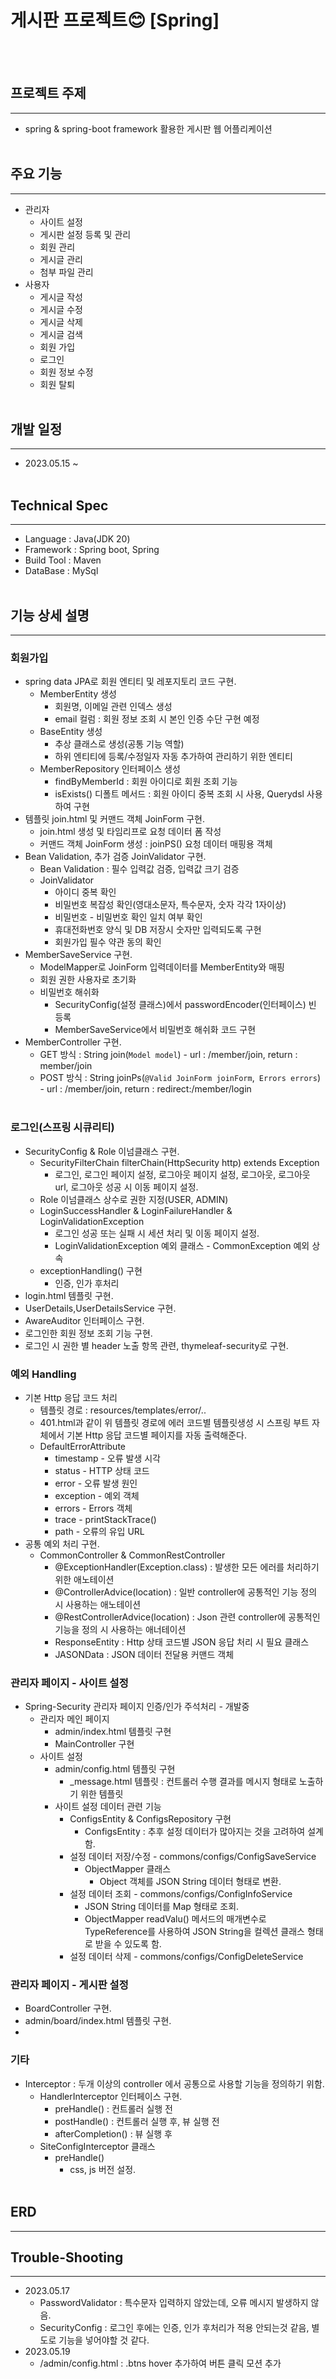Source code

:# 게시판 프로젝트😊 [Spring]
<br><br>

## 프로젝트 주제
* * *
- spring & spring-boot framework 활용한 게시판 웹 어플리케이션
<br><br>

## 주요 기능
* * *
- 관리자
    - 사이트 설정
	- 게시판 설정 등록 및 관리
	- 회원 관리
	- 게시글 관리
	- 첨부 파일 관리
- 사용자
	- 게시글 작성
	- 게시글 수정
	- 게시글 삭제
	- 게시글 검색
	- 회원 가입
	- 로그인
	- 회원 정보 수정
	- 회원 탈퇴
<br><br>

## 개발 일정
* * *
- 2023.05.15 ~
<br><br>

## Technical Spec
* * *
- Language : Java(JDK 20)
- Framework : Spring boot, Spring
- Build Tool : Maven
- DataBase : MySql
<br><br>

## 기능 상세 설명
* * *
### 회원가입
- spring data JPA로 회원 엔티티 및 레포지토리 코드 구현.
  * MemberEntity 생성
    - 회원명, 이메일 관련 인덱스 생성
    - email 컬럼 : 회원 정보 조회 시 본인 인증 수단 구현 예정
  * BaseEntity 생성
    - 추상 클래스로 생성(공통 기능 역할)
    - 하위 엔티티에 등록/수정일자 자동 추가하여 관리하기 위한 엔티티
  * MemberRepository 인터페이스 생성
    - findByMemberId : 회원 아이디로 회원 조회 기능
    - isExists() 디폴트 메서드 : 회원 아이디 중복 조회 시 사용, Querydsl 사용하여 구현
- 템플릿 join.html 및 커맨드 객체 JoinForm 구현.
  * join.html 생성 및 타임리프로 요청 데이터 폼 작성
  * 커맨드 객체 JoinForm 생성 : joinPS() 요청 데이터 매핑용 객체
- Bean Validation, 추가 검증 JoinValidator 구현.
  * Bean Validation : 필수 입력값 검증, 입력값 크기 검증
  * JoinValidator 
    - 아이디 중복 확인
    - 비밀번호 복잡성 확인(영대소문자, 특수문자, 숫자 각각 1자이상)
    - 비밀번호 - 비밀번호 확인 일치 여부 확인
    - 휴대전화번호 양식 및 DB 저장시 숫자만 입력되도록 구현
    - 회원가입 필수 약관 동의 확인
- MemberSaveService 구현.
  * ModelMapper로 JoinForm 입력데이터를 MemberEntity와 매핑
  * 회원 권한 사용자로 초기화
  * 비밀번호 해쉬화
    - SecurityConfig(설정 클래스)에서 passwordEncoder(인터페이스) 빈 등록
    - MemberSaveService에서 비밀번호 해쉬화 코드 구현
- MemberController 구현. 
  * GET 방식 : String join(`Model model`) - url : /member/join, return : member/join
  * POST 방식 : String joinPs(`@Valid JoinForm joinForm`,` Errors errors`) - url : /member/join, return : redirect:/member/login
<br><br>

### 로그인(스프링 시큐리티)
- SecurityConfig & Role 이넘클래스 구현.
  * SecurityFilterChain filterChain(HttpSecurity http) extends Exception
    - 로그인, 로그인 페이지 설정, 로그아웃 페이지 설정, 로그아웃, 로그아웃 url, 로그아웃 성공 시 이동 페이지 설정.
  * Role 이넘클래스 상수로 권한 지정(USER, ADMIN)
  * LoginSuccessHandler & LoginFailureHandler & LoginValidationException
    - 로그인 성공 또는 실패 시 세션 처리 및 이동 페이지 설정.
    - LoginValidationException 예외 클래스 - CommonException 예외 상속
  * exceptionHandling() 구현
    - 인증, 인가 후처리
- login.html 템플릿 구현.
- UserDetails,UserDetailsService 구현.
- AwareAuditor 인터페이스 구현.
- 로그인한 회원 정보 조회 기능 구현.
- 로그인 시 권한 별 header 노출 항목 관련, thymeleaf-security로 구현.

### 예외 Handling
- 기본 Http 응답 코드 처리
  * 템플릿 경로 : resources/templates/error/..
  * 401.html과 같이 위 템플릿 경로에 에러 코드별 템플릿생성 시 스프링 부트 자체에서 기본 Http 응답 코드별 페이지를 자동 출력해준다.
  * DefaultErrorAttribute
    - timestamp - 오류 발생 시각
    - status - HTTP 상태 코드
    - error - 오류 발생 원인
    - exception - 예외 객체
    - errors - Errors 객체
    - trace - printStackTrace()
    - path - 오류의 유입 URL
- 공통 예외 처리 구현.
  - CommonController & CommonRestController 
    * @ExceptionHandler(Exception.class) : 발생한 모든 에러를 처리하기 위한 애노테이션
    * @ControllerAdvice(location) : 일반 controller에 공통적인 기능 정의 시 사용하는 애노테이션
    * @RestControllerAdvice(location) : Json 관련 controller에 공통적인 기능을 정의 시 사용하는 애너테이션 
    * ResponseEntity : Http 상태 코드별 JSON 응답 처리 시 필요 클래스
    * JASONData<T> : JSON 데이터 전달용 커맨드 객체

### 관리자 페이지 - 사이트 설정
- Spring-Security 관리자 페이지 인증/인가 주석처리 - 개발중
  * 관리자 메인 페이지
    - admin/index.html 템플릿 구현
    - MainController 구현
  * 사이트 설정
    - admin/config.html 템플릿 구현
      * _message.html 템플릿 : 컨트롤러 수행 결과를 메시지 형태로 노출하기 위한 템플릿
    - 사이트 설정 데이터 관련 기능
      * ConfigsEntity & ConfigsRepository 구현
        - ConfigsEntity : 추후 설정 데이터가 많아지는 것을 고려하여 설계함. 
      * 설정 데이터 저장/수정 - commons/configs/ConfigSaveService
        - ObjectMapper 클래스
          * Object 객체를 JSON String 데이터 형태로 변환. 
      * 설정 데이터 조회 - commons/configs/ConfigInfoService
        - JSON String 데이터를 Map 형태로 조회.
        - ObjectMapper readValu() 메서드의 매개변수로 TypeReference를 사용하여 JSON String을 컬렉션 클래스 형태로 받을 수 있도록 함.
      * 설정 데이터 삭제 - commons/configs/ConfigDeleteService

### 관리자 페이지 - 게시판 설정
- BoardController 구현.
- admin/board/index.html 템플릿 구현.
- 

### 기타
- Interceptor : 두개 이상의 controller 에서 공통으로 사용할 기능을 정의하기 위함.
  * HandlerInterceptor 인터페이스 구현.
    - preHandle() : 컨트롤러 실행 전
    - postHandle() : 컨트롤러 실행 후, 뷰 실행 전
    - afterCompletion() : 뷰 실행 후
  * SiteConfigInterceptor 클래스
    - preHandle()
        * css, js 버전 설정.
<br><br>

## ERD
* * *

## Trouble-Shooting
* * *
- 2023.05.17
  - PasswordValidator : 특수문자 입력하지 않았는데, 오류 메시지 발생하지 않음.
  - SecurityConfig : 로그인 후에는 인증, 인가 후처리가 적용 안되는것 같음, 별도로 기능을 넣어야할 것 같다.
- 2023.05.19
  - /admin/config.html : .btns hover 추가하여 버튼 클릭 모션 추가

···

§ Try it: Output nothing but the records, word for word, and none of their pictures.

§ Reply to the exercise:
Source code

:# 게시판 프로젝트😊 [Spring]
<br><br>

## 프로젝트 주제
* * *
- spring & spring-boot framework 활용한 게시판 웹 어플리케이션
<br><br>

## 주요 기능
* * *
- 관리자
    - 사이트 설정
	- 게시판 설정 등록 및 관리
	- 회원 관리
	- 게시글 관리
	- 첨부 파일 관리
- 사용자
	- 게시글 작성
	- 게시글 수정
	- 게시글 삭제
	- 게시글 검색
	- 회원 가입
	- 로그인
	- 회원 정보 수정
	- 회원 탈퇴
<br><br>

## 개발 일정
* * *
- 2023.05.15 ~
<br><br>

## Technical Spec
* * *
- Language : Java(JDK 20)
- Framework : Spring boot, Spring
- Build Tool : Maven
- DataBase : MySql
<br><br>

## 기능 상세 설명
* * *
### 회원가입
- spring data JPA로 회원 엔티티 및 레포지토리 코드 구현.
  * MemberEntity 생성
    - 회원명, 이메일 관련 인덱스 생성
    - email 컬럼 : 회원 정보 조회 시 본인 인증 수단 구현 예정
  * BaseEntity 생성
    - 추상 클래스로 생성(공통 기능 역할)
    - 하위 엔티티에 등록/수정일자 자동 추가하여 관리하기 위한 엔티티
  * MemberRepository 인터페이스 생성
    - findByMemberId : 회원 아이디로 회원 조회 기능
    - isExists() 디폴트 메서드 : 회원 아이디 중복 조회 시 사용, Querydsl 사용하여 구현
- 템플릿 join.html 및 커맨드 객체 JoinForm 구현.
  * join.html 생성 및 타임리프로 요청 데이터 폼 작성
  * 커맨드 객체 JoinForm 생성 : joinPS() 요청 데이터 매핑용 객체
- Bean Validation, 추가 검증 JoinValidator 구현.
  * Bean Validation : 필수 입력값 검증, 입력값 크기 검증
  * JoinValidator 
    - 아이디 중복 확인
    - 비밀번호 복잡성 확인(영대소문자, 특수문자, 숫자 각각 1자이상)
    - 비밀번호 - 비밀번호 확인 일치 여부 확인
    - 휴대전화번호 양식 및 DB 저장시 숫자만 입력되도록 구현
    - 회원가입 필수 약관 동의 확인
- MemberSaveService 구현.
  * ModelMapper로 JoinForm 입력데이터를 MemberEntity와 매핑
  * 회원 권한 사용자로 초기화
  * 비밀번호 해쉬화
    - SecurityConfig(설정 클래스)에서 passwordEncoder(인터페이스) 빈 등록
    - MemberSaveService에서 비밀번호 해쉬화 코드 구현
- MemberController 구현. 
  * GET 방식 : String join(`Model model`) - url : /member/join, return : member/join
  * POST 방식 : String joinPs(`@Valid JoinForm joinForm`,` Errors errors`) - url : /member/join, return : redirect:/member/login
<br><br>

### 로그인(스프링 시큐리티)
- SecurityConfig & Role 이넘클래스 구현.
  * SecurityFilterChain filterChain(HttpSecurity http) extends Exception
    - 로그인, 로그인 페이지 설정, 로그아웃 페이지 설정, 로그아웃, 로그아웃 url, 로그아웃 성공 시 이동 페이지 설정.
  * Role 이넘클래스 상수로 권한 지정(USER, ADMIN)
  * LoginSuccessHandler & LoginFailureHandler & LoginValidationException
    - 로그인 성공 또는 실패 시 세션 처리 및 이동 페이지 설정.
    - LoginValidationException 예외 클래스 - CommonException 예외 상속
  * exceptionHandling() 구현
    - 인증, 인가 후처리
- login.html 템플릿 구현.
- UserDetails,UserDetailsService 구현.
- AwareAuditor 인터페이스 구현.
- 로그인한 회원 정보 조회 기능 구현.
- 로그인 시 권한 별 header 노출 항목 관련, thymeleaf-security로 구현.

### 예외 Handling
- 기본 Http 응답 코드 처리
  * 템플릿 경로 : resources/templates/error/..
  * 401.html과 같이 위 템플릿 경로에 에러 코드별 템플릿생성 시 스프링 부트 자체에서 기본 Http 응답 코드별 페이지를 자동 출력해준다.
  * DefaultErrorAttribute
    - timestamp - 오류 발생 시각
    - status - HTTP 상태 코드
    - error - 오류 발생 원인
    - exception - 예외 객체
    - errors - Errors 객체
    - trace - printStackTrace()
    - path - 오류의 유입 URL
- 공통 예외 처리 구현.
  - CommonController & CommonRestController 
    * @ExceptionHandler(Exception.class) : 발생한 모든 에러를 처리하기 위한 애노테이션
    * @ControllerAdvice(location) : 일반 controller에 공통적인 기능 정의 시 사용하는 애노테이션
    * @RestControllerAdvice(location) : Json 관련 controller에 공통적인 기능을 정의 시 사용하는 애너테이션 
    * ResponseEntity : Http 상태 코드별 JSON 응답 처리 시 필요 클래스
    * JASONData<T> : JSON 데이터 전달용 커맨드 객체

### 관리자 페이지 - 사이트 설정
- Spring-Security 관리자 페이지 인증/인가 주석처리 - 개발중
  * 관리자 메인 페이지
    - admin/index.html 템플릿 구현
    - MainController 구현
  * 사이트 설정
    - admin/config.html 템플릿 구현
      * _message.html 템플릿 : 컨트롤러 수행 결과를 메시지 형태로 노출하기 위한 템플릿
    - 사이트 설정 데이터 관련 기능
      * ConfigsEntity & ConfigsRepository 구현
        - ConfigsEntity : 추후 설정 데이터가 많아지는 것을 고려하여 설계함. 
      * 설정 데이터 저장/수정 - commons/configs/ConfigSaveService
        - ObjectMapper 클래스
          * Object 객체를 JSON String 데이터 형태로 변환. 
      * 설정 데이터 조회 - commons/configs/ConfigInfoService
        - JSON String 데이터를 Map 형태로 조회.
        - ObjectMapper readValu() 메서드의 매개변수로 TypeReference를 사용하여 JSON String을 컬렉션 클래스 형태로 받을 수 있도록 함.
      * 설정 데이터 삭제 - commons/configs/ConfigDeleteService

### 관리자 페이지 - 게시판 설정
- BoardController 구현.
- admin/board/index.html 템플릿 구현.
- 

### 기타
- Interceptor : 두개 이상의 controller 에서 공통으로 사용할 기능을 정의하기 위함.
  * HandlerInterceptor 인터페이스 구현.
    - preHandle() : 컨트롤러 실행 전
    - postHandle() : 컨트롤러 실행 후, 뷰 실행 전
    - afterCompletion() : 뷰 실행 후
  * SiteConfigInterceptor 클래스
    - preHandle()
        * css, js 버전 설정.
<br><br>

## ERD
* * *

## Trouble-Shooting
* * *
- 2023.05.17
  - PasswordValidator : 특수문자 입력하지 않았는데, 오류 메시지 발생하지 않음.
  - SecurityConfig : 로그인 후에는 인증, 인가 후처리가 적용 안되는것 같음, 별도로 기능을 넣어야할 것 같다.
- 2023.05.19
  - /admin/config.html : .btns hover 추가하여 버튼 클릭 모션 추가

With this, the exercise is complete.